PROBLEM TO SOLVE - The answer is all of the entries below, repeated exactly and free of pictures.

THE DATA -

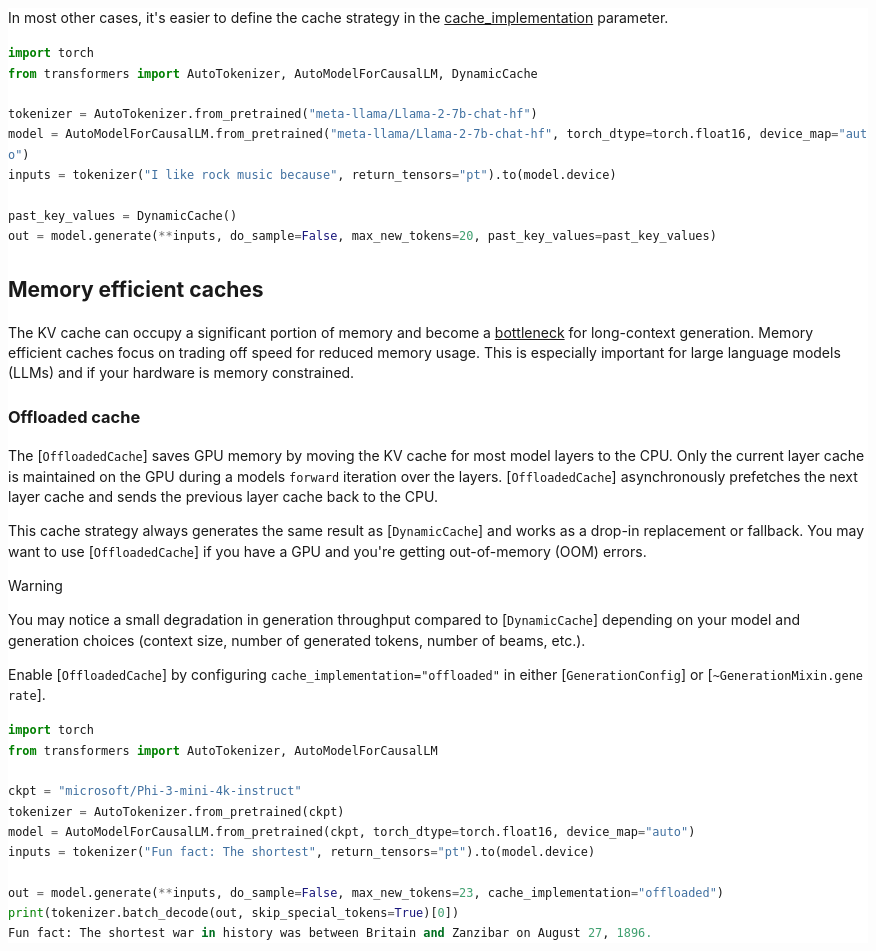 In most other cases, it's easier to define the cache strategy in the [cache_implementation](https://hf.co/docs/transformers/main_classes/text_generation#transformers.GenerationConfig.cache_implementation) parameter.

```py
import torch
from transformers import AutoTokenizer, AutoModelForCausalLM, DynamicCache

tokenizer = AutoTokenizer.from_pretrained("meta-llama/Llama-2-7b-chat-hf")
model = AutoModelForCausalLM.from_pretrained("meta-llama/Llama-2-7b-chat-hf", torch_dtype=torch.float16, device_map="auto")
inputs = tokenizer("I like rock music because", return_tensors="pt").to(model.device)

past_key_values = DynamicCache()
out = model.generate(**inputs, do_sample=False, max_new_tokens=20, past_key_values=past_key_values)
```

## Memory efficient caches

The KV cache can occupy a significant portion of memory and become a [bottleneck](https://hf.co/blog/llama31#inference-memory-requirements) for long-context generation. Memory efficient caches focus on trading off speed for reduced memory usage. This is especially important for large language models (LLMs) and if your hardware is memory constrained.

### Offloaded cache

The [`OffloadedCache`] saves GPU memory by moving the KV cache for most model layers to the CPU. Only the current layer cache is maintained on the GPU during a models `forward` iteration over the layers. [`OffloadedCache`] asynchronously prefetches the next layer cache and sends the previous layer cache back to the CPU.

This cache strategy always generates the same result as [`DynamicCache`] and works as a drop-in replacement or fallback. You may want to use [`OffloadedCache`] if you have a GPU and you're getting out-of-memory (OOM) errors.

> [!WARNING]
> You may notice a small degradation in generation throughput compared to [`DynamicCache`] depending on your model and generation choices (context size, number of generated tokens, number of beams, etc.).

Enable [`OffloadedCache`] by configuring `cache_implementation="offloaded"` in either [`GenerationConfig`] or [`~GenerationMixin.generate`].

```py
import torch
from transformers import AutoTokenizer, AutoModelForCausalLM

ckpt = "microsoft/Phi-3-mini-4k-instruct"
tokenizer = AutoTokenizer.from_pretrained(ckpt)
model = AutoModelForCausalLM.from_pretrained(ckpt, torch_dtype=torch.float16, device_map="auto")
inputs = tokenizer("Fun fact: The shortest", return_tensors="pt").to(model.device)

out = model.generate(**inputs, do_sample=False, max_new_tokens=23, cache_implementation="offloaded")
print(tokenizer.batch_decode(out, skip_special_tokens=True)[0])
Fun fact: The shortest war in history was between Britain and Zanzibar on August 27, 1896.
```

TASK RESULT -
 In most other cases, it's easier to define the cache strategy in the [cache_implementation](https://hf.co/docs/transformers/main_classes/text_generation#transformers.GenerationConfig.cache_implementation) parameter.

```py
import torch
from transformers import AutoTokenizer, AutoModelForCausalLM, DynamicCache

tokenizer = AutoTokenizer.from_pretrained("meta-llama/Llama-2-7b-chat-hf")
model = AutoModelForCausalLM.from_pretrained("meta-llama/Llama-2-7b-chat-hf", torch_dtype=torch.float16, device_map="auto")
inputs = tokenizer("I like rock music because", return_tensors="pt").to(model.device)

past_key_values = DynamicCache()
out = model.generate(**inputs, do_sample=False, max_new_tokens=20, past_key_values=past_key_values)
```

## Memory efficient caches

The KV cache can occupy a significant portion of memory and become a [bottleneck](https://hf.co/blog/llama31#inference-memory-requirements) for long-context generation. Memory efficient caches focus on trading off speed for reduced memory usage. This is especially important for large language models (LLMs) and if your hardware is memory constrained.

### Offloaded cache

The [`OffloadedCache`] saves GPU memory by moving the KV cache for most model layers to the CPU. Only the current layer cache is maintained on the GPU during a models `forward` iteration over the layers. [`OffloadedCache`] asynchronously prefetches the next layer cache and sends the previous layer cache back to the CPU.

This cache strategy always generates the same result as [`DynamicCache`] and works as a drop-in replacement or fallback. You may want to use [`OffloadedCache`] if you have a GPU and you're getting out-of-memory (OOM) errors.

> [!WARNING]
> You may notice a small degradation in generation throughput compared to [`DynamicCache`] depending on your model and generation choices (context size, number of generated tokens, number of beams, etc.).

Enable [`OffloadedCache`] by configuring `cache_implementation="offloaded"` in either [`GenerationConfig`] or [`~GenerationMixin.generate`].

```py
import torch
from transformers import AutoTokenizer, AutoModelForCausalLM

ckpt = "microsoft/Phi-3-mini-4k-instruct"
tokenizer = AutoTokenizer.from_pretrained(ckpt)
model = AutoModelForCausalLM.from_pretrained(ckpt, torch_dtype=torch.float16, device_map="auto")
inputs = tokenizer("Fun fact: The shortest", return_tensors="pt").to(model.device)

out = model.generate(**inputs, do_sample=False, max_new_tokens=23, cache_implementation="offloaded")
print(tokenizer.batch_decode(out, skip_special_tokens=True)[0])
Fun fact: The shortest war in history was between Britain and Zanzibar on August 27, 1896.
```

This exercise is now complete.